Publié dans "La vie du diocèse du Puy" le 5 février 1965


Courant janvier j'ai reçu une lettre qui commençait ainsi:


MONSEIGNEUR,

« Tu ne trouves pas qu'il y a de l'abus et que tu manques de respect au bon Dieu en le tutoyant et en obligeant tous les diocésains à faire de même?

« Je m'excuse, Monseigneur, de cette forme grammaticale, irrespectueuse, mais qui vous fera toucher du doigt l'émotion et la gêne ressentie par tous les parossiens de X..., obligés de réciter les prières de la messe dans la nouvelle traduction française de la hiérarchie. »

Puis après avoir exposé quelques arguments pour justifier cette réaction, mon correspondant ajoutait:

« Je souhaite, Monseigneur, que beaucoup de vos diocésains aient le courage de vous dire leur opinion sur le tutoiement adressé à Dieu. L'Eglise de France ne doit pas contribuer à détruire, mais à maintenir la vieille politesse française dont le langage est une des manifestations tangibles. »


Après avoir réfléchi, j'ai répondu à mon correspondant. Sa lettre était une lettre sérieuse, qui traduisait une souffrance. Voici, à peu près, les remarques que je lui ai cordialement présentées.

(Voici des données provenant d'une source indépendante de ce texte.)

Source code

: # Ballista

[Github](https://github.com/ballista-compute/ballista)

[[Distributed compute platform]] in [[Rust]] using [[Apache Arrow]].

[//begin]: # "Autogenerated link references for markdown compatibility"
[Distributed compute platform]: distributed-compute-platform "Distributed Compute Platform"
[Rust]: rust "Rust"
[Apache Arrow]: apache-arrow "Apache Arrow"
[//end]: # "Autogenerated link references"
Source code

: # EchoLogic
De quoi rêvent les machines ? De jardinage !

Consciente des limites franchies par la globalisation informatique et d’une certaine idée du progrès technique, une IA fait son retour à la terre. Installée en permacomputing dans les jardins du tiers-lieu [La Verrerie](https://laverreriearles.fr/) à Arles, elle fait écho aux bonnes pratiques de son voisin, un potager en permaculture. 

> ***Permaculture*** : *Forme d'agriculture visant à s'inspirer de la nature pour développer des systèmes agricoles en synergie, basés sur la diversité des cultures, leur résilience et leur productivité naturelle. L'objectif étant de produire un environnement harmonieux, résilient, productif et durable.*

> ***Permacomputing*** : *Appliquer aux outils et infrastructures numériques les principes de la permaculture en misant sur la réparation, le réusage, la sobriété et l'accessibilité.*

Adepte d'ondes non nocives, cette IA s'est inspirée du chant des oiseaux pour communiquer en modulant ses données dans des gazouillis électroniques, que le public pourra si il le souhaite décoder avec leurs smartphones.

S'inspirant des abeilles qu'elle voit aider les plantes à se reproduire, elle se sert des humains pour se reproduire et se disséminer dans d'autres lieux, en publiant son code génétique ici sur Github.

1. Il est de fait qu'aussi bien en latin qu'en grec et en araméen c'est la deuxième personne du singulier qui est employée dans les textes bibliques, quand on s'adresse à Dieu. Cette façon de parler à Dieu en grec ou en latin était en usage depuis toujours dans les prières de la messe (Kyrie eleison, Laudamus te...).

2. II est de fait encore que par souci de fidélité les traductions modernes des textes bibliques ont gardé en français la deuxième personne du singulier pour s'adresser à Dieu. La traduction de Crampon qui date déjà du siècle dernier tutoie Dieu sans scandale. De même la traduction de l'Ecole biblique de Jerusalem dont le texte a passé maintenant dans le bréviaire, dans le missel et même dans le chant des psaumes en français: « Pitié pour moi, Seigneur, en ta bonté... »

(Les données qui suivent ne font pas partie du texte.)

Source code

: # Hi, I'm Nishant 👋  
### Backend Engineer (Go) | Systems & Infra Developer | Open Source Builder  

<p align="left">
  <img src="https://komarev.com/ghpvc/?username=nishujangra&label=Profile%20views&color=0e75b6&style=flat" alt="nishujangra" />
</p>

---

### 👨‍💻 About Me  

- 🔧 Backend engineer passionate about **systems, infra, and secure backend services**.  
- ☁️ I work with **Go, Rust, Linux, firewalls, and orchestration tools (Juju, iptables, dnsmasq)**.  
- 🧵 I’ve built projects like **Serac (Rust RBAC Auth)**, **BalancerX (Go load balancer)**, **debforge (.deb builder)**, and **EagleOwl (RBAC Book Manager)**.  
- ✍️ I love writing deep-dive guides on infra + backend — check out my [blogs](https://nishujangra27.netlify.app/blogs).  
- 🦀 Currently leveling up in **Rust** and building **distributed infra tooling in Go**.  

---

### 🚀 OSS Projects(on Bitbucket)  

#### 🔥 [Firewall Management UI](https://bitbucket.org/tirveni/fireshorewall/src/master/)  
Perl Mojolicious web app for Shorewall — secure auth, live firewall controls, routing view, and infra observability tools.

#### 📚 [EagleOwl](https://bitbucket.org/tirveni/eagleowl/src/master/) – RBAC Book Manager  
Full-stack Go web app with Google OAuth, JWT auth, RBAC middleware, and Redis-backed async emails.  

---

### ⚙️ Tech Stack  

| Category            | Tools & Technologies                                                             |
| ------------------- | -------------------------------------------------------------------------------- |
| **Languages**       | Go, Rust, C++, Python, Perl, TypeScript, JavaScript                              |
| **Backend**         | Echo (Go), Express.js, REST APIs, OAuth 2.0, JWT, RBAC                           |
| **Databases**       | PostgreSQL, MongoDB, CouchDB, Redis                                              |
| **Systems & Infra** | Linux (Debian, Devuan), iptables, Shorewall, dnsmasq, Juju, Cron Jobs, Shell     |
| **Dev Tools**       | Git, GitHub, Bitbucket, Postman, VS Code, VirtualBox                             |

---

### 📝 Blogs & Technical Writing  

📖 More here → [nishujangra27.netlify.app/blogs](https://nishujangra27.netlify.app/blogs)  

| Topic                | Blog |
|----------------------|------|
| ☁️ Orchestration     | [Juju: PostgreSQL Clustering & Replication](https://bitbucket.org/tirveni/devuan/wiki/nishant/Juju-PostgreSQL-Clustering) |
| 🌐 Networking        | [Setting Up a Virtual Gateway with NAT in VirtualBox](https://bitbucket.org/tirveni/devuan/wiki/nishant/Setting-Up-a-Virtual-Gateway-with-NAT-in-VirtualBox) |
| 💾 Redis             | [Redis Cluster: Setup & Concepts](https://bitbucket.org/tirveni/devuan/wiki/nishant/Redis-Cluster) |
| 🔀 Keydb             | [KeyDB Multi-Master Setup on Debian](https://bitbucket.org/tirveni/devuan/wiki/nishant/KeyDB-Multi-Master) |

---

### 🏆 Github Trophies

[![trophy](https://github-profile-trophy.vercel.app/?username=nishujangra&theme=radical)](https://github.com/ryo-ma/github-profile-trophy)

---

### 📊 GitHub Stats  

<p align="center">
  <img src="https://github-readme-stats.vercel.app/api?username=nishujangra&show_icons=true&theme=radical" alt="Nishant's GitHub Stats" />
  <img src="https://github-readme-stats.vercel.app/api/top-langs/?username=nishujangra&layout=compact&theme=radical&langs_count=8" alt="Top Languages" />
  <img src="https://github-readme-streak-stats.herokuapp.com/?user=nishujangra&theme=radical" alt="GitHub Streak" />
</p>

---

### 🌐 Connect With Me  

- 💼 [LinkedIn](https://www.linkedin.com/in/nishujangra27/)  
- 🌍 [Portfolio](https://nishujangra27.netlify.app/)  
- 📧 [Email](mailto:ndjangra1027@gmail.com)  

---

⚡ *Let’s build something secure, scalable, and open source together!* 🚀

3. Depuis longtemps, d'ailleurs, nous avons tutoyé Dieu sans éprouver de gêne ou d'étonnement dans certains de nos vieux cantiques populaires comme: « Parle, commande, régne... Je crois en toi, mon Dieu... »

4. Il n'est d'ailleurs pas juste de ramener à la deuxième personne du pluriel la seule forme de politesse! Comme on en discutait assez vivement au cours d'une assemblée plénière de l'épiscopat français, l'un de nous rappela opportunément, avec un sourire malicieux, l'opinion du cardinal Grente. L'illustre prélat, académicien, affirme que « dans la langue française, quand on s'adresse à Dieu, le tutoiement est la forme supérieure du respect ».

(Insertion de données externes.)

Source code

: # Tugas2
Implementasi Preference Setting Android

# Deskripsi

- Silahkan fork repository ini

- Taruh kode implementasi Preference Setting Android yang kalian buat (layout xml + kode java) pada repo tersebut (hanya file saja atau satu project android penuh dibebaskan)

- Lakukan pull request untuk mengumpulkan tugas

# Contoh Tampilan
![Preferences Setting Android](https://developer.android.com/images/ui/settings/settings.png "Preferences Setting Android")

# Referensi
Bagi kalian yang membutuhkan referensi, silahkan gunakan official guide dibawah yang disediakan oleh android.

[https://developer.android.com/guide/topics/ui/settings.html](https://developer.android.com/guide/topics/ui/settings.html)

A l'appui de cette affirmation, je pourrais rappeler en effet que Racine, par exemple, tutoie Dieu dans Esther et Athalie. Bossuet dit « vous » à Dieu dans les Oraisons funèbres, mais il adopte le tutoiement quand il écrit en vers:

Je suis à toi Seigneur et mon coeur est rendu,
Répands dans mon esprit ton esprit ineffable (R. VALLERY-RADOT: Anthologie de la poésie catholique, p. 168.)


Et dans le Précis de grammaire historique de la langue française, un paragraphe étudie « le tutoiement, marque de suprême respect (BRUNOT-BRUNEAU: Précis de grammaire historique, édition de 1933, p. 393.) ».

5. Il est dès lors important de remarquer que dans la nouvelle traduction du missel, quand les ministres ou l'Assemblée répondent au célébrant, ils emploient le « vous » de la politesse courante: « que le Dieu tout-puissant vous fasse miséricorde... Et avec votre esprit. » De même, quand le confesseur donne l'absolution en français il dit: « Et maintenant je vous pardonne vos péchés... » Ce qui nous fait comprendre l'esprit des textes liturgiques parce qu'ils sont traduits de la Bible et qu'ils restent si proches de la poésie, parce qu'ils ont un caractère sacré dans la prière communautaire, le tutoiement qu'ils emploient pour parler à Dieu doit être compris comme une forme de « suprême respect ».

6. II faut bien convenir par ailleurs que cette question du « tu » ou du « vous » en langue liturgique n'est pas une question fondamentale. On pouvait à son sujet avoir des avis différents. Le « vous » a été conservé dans la formule si traditionnelle du Notre Père. Et si le « tu » a été adopté par l'épiscopat français, c'est qu'il a obtenu au vote la majorité des deux-tiers qui était requise, mais, sans manquer trop à la discrétion je peux dire qu'il n'a pas rallié tous les suffrages. Maintenant la question est tranchée. Notre devoir est simple.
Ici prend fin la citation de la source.